**EXERCISE DIRECTIONS:** The only thing to report is how many lines of the data contain the word "patient".

Saved entries:
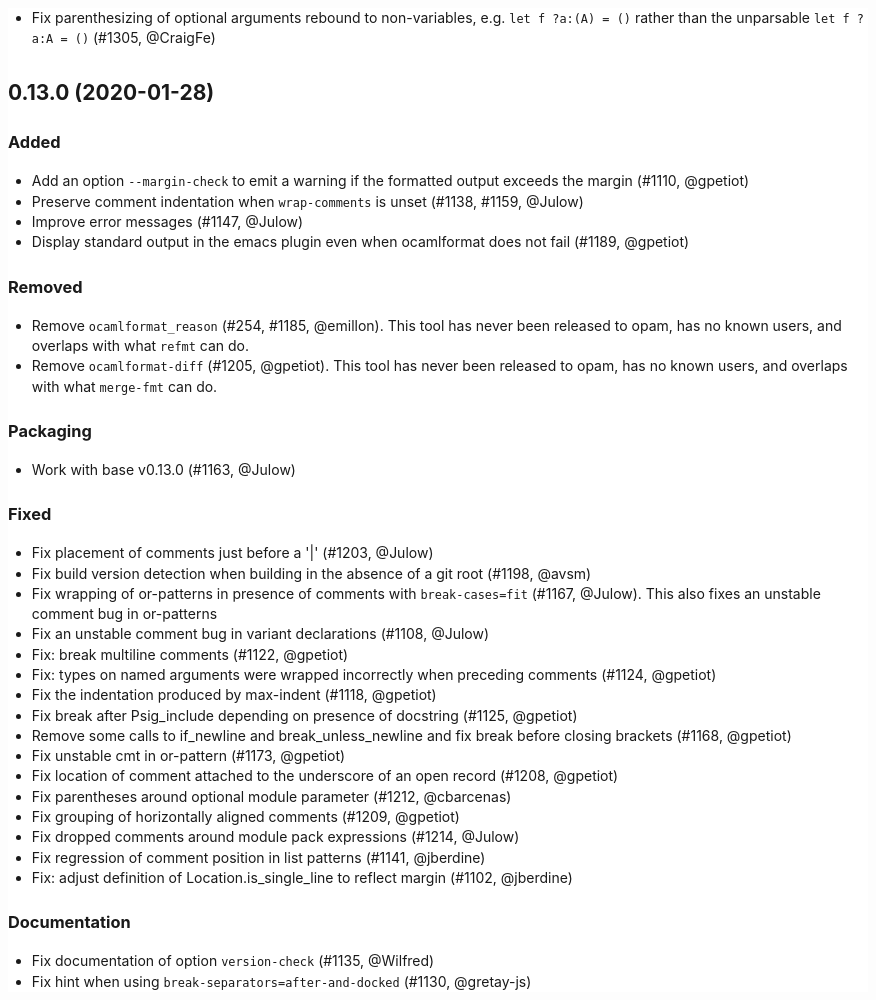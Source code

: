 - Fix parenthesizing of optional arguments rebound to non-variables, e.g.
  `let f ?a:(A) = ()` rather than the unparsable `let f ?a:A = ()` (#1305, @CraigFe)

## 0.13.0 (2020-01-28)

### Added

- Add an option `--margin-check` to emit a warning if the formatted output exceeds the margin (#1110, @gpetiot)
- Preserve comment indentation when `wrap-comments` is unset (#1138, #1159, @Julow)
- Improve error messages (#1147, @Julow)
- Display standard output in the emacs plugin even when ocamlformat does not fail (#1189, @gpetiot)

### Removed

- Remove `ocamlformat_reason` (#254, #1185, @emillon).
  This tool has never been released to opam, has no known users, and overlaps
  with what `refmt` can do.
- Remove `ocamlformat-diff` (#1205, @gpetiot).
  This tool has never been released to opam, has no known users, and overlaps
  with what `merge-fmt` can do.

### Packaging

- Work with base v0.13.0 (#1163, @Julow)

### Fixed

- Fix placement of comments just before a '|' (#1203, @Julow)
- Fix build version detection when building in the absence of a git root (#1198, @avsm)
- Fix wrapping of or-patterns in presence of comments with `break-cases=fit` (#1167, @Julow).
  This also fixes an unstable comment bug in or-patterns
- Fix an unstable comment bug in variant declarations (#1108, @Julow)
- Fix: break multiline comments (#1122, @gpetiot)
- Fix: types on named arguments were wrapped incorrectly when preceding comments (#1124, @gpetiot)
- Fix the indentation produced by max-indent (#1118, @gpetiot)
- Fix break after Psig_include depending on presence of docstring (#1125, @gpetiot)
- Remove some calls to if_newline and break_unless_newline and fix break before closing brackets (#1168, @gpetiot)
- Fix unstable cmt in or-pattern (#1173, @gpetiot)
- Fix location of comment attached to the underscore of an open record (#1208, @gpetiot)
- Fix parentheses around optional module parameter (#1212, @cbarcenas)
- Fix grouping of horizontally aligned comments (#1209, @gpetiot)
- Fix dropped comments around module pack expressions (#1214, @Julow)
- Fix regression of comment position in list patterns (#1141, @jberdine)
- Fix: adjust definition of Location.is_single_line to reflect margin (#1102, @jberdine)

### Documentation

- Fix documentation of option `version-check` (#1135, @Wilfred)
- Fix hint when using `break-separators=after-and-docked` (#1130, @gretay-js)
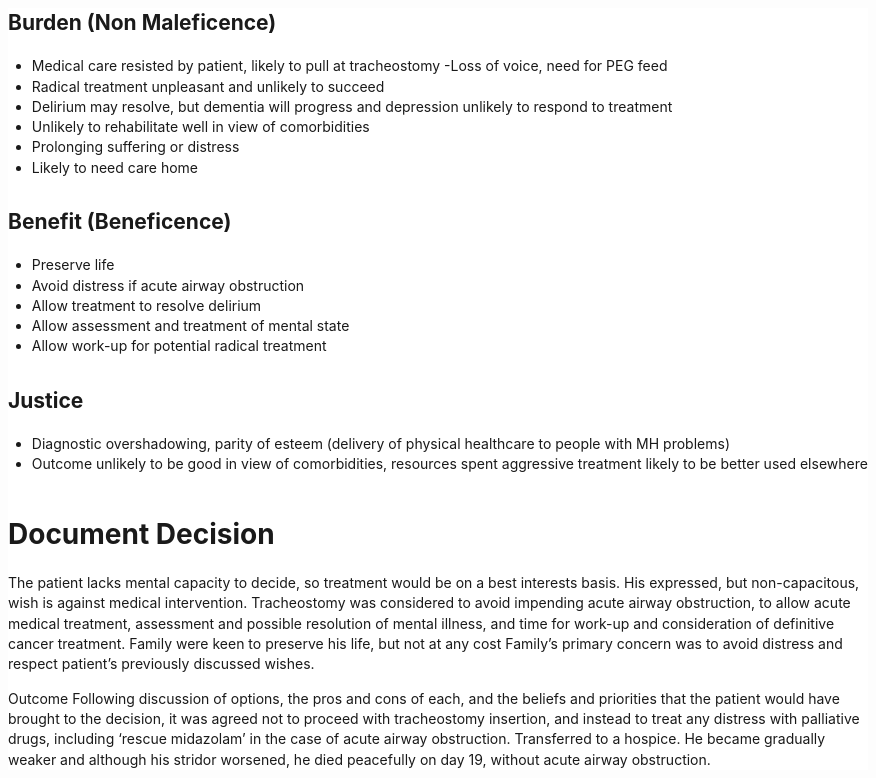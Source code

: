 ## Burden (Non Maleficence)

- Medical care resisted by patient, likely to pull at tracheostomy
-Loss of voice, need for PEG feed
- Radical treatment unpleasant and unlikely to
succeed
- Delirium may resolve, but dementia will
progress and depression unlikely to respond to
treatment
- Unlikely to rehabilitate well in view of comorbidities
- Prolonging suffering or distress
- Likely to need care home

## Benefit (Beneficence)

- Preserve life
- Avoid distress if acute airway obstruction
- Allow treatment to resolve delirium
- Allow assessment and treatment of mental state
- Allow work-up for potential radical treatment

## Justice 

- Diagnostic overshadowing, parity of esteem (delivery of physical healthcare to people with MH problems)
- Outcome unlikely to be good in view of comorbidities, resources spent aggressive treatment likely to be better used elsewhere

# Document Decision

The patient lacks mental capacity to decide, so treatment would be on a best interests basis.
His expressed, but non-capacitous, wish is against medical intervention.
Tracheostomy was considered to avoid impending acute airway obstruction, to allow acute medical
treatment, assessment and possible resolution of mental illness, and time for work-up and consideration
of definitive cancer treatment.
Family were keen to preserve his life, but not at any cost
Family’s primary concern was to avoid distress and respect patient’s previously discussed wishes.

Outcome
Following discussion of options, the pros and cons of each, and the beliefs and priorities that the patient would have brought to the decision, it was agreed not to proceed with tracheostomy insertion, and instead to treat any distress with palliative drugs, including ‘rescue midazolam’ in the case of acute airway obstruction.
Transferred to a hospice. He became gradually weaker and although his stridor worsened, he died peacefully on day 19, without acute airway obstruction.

**ANSWER FOR THIS EXERCISE:** 4